Preventing Software Rot – Maintaining Code Quality & Sanity Over Time

Maintaining software is hard, and it gets harder the longer software is around and the more hands it has touching it. Complex and distributed systems require even more care to keep them working and malleable.

Here are the things I focus on to help maintain the quality and sanity of a large code base over time.

1. Scrub Your Requirements

When specifying a feature of an application, it’s tempting to jump to the implementation. It’s natural to think in terms of things we have seen in other applications and want to mimic them. Too quickly, we jump to the how–and forget the why.

When specifying features of an application, it is best to be clear about the why. Implementations change, or some new widgets come along.

If you have quantitative requirements, such as response time or frame rate, make sure that you have the means to measure them before you commit to them. Lacking well-defined goals or a means of measuring your progress toward those goals can hinder your progress and lead to over-engineering and more complexity to maintain.

2. Automate Tests and Run Them

If you are taking the time to verify that something works, ensure you have a strategy to keep it working. Start every project with an automated test suite for any application or library you are releasing to the world.

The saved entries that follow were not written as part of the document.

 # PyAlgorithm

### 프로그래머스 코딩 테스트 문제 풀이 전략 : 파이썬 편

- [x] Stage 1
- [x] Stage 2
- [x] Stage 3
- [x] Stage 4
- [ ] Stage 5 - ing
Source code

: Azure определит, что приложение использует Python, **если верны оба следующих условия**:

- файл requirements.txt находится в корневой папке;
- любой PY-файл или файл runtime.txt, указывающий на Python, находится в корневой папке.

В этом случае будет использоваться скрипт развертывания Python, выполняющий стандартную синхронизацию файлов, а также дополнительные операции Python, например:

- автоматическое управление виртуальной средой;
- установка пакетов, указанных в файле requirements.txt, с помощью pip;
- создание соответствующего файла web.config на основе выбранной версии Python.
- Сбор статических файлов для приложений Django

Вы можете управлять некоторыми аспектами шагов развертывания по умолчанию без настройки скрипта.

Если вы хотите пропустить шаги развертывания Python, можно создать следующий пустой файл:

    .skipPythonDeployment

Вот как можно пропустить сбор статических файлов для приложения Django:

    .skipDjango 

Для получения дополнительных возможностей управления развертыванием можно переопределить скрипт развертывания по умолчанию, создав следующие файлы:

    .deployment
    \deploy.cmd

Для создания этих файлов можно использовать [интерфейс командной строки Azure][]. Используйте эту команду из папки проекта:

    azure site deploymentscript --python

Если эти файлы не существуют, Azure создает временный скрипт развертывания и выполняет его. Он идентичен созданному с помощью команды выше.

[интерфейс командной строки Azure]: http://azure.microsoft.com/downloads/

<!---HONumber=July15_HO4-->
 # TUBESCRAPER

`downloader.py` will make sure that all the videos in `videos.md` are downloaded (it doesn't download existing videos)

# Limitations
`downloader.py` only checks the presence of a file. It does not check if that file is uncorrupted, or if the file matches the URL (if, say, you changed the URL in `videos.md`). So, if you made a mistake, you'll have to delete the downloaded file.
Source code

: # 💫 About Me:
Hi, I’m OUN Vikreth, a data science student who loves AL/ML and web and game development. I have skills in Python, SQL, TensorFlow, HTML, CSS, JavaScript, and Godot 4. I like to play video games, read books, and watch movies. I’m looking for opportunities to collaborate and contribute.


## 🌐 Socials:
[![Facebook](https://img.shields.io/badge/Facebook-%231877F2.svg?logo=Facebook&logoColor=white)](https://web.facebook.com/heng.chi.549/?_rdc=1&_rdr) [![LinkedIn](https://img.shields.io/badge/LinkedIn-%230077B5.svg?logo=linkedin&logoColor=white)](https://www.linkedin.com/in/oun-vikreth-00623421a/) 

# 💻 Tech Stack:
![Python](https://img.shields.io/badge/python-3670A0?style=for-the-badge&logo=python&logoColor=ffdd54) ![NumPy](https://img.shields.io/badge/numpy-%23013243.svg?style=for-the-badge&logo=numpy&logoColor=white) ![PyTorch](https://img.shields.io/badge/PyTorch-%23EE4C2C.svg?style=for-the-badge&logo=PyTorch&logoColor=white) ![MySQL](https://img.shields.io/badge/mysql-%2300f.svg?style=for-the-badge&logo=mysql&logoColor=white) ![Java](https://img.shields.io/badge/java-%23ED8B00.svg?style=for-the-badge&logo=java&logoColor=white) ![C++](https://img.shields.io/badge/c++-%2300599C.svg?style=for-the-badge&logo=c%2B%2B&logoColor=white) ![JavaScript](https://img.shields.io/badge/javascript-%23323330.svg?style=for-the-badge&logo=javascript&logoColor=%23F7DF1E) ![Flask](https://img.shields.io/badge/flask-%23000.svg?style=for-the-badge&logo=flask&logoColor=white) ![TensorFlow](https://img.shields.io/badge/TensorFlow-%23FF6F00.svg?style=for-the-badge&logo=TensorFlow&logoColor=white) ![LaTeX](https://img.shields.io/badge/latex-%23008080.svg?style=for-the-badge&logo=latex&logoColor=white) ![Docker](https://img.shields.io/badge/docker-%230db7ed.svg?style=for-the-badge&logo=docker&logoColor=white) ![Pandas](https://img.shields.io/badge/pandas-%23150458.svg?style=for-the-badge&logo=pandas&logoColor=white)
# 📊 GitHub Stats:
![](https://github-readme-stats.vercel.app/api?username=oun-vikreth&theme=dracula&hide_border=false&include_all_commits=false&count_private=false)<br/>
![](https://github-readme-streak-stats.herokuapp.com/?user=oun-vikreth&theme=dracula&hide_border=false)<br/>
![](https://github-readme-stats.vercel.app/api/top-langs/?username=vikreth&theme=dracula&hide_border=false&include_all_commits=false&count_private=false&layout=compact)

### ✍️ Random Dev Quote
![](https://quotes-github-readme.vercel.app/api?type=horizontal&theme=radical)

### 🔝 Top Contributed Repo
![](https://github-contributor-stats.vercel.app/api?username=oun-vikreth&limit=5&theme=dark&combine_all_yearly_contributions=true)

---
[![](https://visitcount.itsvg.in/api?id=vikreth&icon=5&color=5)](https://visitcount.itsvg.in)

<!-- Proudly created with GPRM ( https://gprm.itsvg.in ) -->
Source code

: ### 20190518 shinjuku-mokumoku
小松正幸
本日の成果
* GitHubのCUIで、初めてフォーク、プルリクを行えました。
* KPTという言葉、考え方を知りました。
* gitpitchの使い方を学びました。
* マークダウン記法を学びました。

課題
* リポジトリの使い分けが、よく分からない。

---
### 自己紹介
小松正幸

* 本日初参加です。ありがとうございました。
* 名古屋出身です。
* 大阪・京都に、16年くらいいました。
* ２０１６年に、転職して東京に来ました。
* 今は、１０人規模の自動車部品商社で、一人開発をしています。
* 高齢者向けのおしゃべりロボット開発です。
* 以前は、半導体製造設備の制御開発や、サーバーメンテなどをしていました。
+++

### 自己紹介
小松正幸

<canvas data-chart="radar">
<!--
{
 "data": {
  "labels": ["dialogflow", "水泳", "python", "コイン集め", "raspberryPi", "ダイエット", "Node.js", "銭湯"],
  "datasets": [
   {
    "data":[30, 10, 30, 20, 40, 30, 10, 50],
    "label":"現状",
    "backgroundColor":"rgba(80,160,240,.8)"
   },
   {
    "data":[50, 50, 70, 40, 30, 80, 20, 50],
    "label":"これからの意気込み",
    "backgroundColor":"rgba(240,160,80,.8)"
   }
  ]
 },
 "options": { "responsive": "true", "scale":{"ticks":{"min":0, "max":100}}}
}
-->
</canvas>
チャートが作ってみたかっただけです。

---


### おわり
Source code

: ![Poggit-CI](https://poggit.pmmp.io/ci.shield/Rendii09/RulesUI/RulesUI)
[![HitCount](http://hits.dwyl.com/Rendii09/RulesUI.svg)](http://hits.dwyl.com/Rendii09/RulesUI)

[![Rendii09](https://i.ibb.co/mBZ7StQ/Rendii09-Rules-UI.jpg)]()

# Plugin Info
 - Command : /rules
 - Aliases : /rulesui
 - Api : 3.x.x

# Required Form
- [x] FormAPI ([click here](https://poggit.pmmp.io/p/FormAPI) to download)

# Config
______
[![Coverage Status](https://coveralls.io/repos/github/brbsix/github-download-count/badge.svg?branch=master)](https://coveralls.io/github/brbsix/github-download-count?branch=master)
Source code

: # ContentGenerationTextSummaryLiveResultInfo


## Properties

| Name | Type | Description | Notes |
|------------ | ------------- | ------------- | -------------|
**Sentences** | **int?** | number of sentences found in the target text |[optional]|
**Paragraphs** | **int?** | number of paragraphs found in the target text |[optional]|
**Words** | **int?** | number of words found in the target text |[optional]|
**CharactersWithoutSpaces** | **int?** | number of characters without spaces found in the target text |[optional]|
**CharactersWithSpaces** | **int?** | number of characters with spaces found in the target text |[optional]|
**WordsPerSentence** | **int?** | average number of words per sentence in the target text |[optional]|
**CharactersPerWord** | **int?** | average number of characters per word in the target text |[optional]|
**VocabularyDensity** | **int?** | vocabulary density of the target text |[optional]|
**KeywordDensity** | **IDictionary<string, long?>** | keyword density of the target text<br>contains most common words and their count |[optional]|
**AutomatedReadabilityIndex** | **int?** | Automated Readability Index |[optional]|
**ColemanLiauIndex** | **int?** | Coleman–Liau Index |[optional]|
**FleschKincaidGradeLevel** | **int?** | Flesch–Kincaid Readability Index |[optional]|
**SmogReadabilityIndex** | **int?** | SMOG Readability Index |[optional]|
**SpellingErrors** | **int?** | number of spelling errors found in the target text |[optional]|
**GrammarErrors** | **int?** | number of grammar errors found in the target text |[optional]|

Don’t just say you will get to it once your project gets off the ground. Commit to it right from the start, and get a test suite running and monitoring the health of your project from the get-go.

Over time, and as complexity grows, it can be difficult to keep integration and system level tests running and passing. Although it can be tedious to stand everything up and get all of the pieces working together, it is worth the effort.

We naturally like to maintain a small scope while we crank out a new feature and weave our way through the labyrinth of our code base. While it is great having tests to validate the nitty-gritty details, high-level tests are the real glue that holds it all together.

3. Trim the Fat

If pieces of your project are no longer necessary, they should be eliminated. Supporting old behaviors costs money and energy, and it allows the complexity of your application to grow.

Many times, we will over-engineer parts of our systems as defensive measures when we are trying to hone in on a solution. When you end up where you need to be, look back at the trail you have left. Remove the effects of getting sidetracked and fixing things that may have not really been part of the problem. Simple solutions are are not only easier to maintain, but easier to understand for future residents on your project.

4. Leave Breadcrumbs…

Accept that code, on its own, is not self-explanatory of its intent. Before anything else, your tests should clarify the why. The how is likely much more easily grok-able.

If you have to do something nasty to fix a problem, leave a comment explaining why. You may even want to leave an apology for the poor souls who have to run into your solution months or years later.

Be honest. Leave TODOs or even HACK tags in your code. Of course, you should try to eliminate them before you roll out the project, but we all know that shit happens.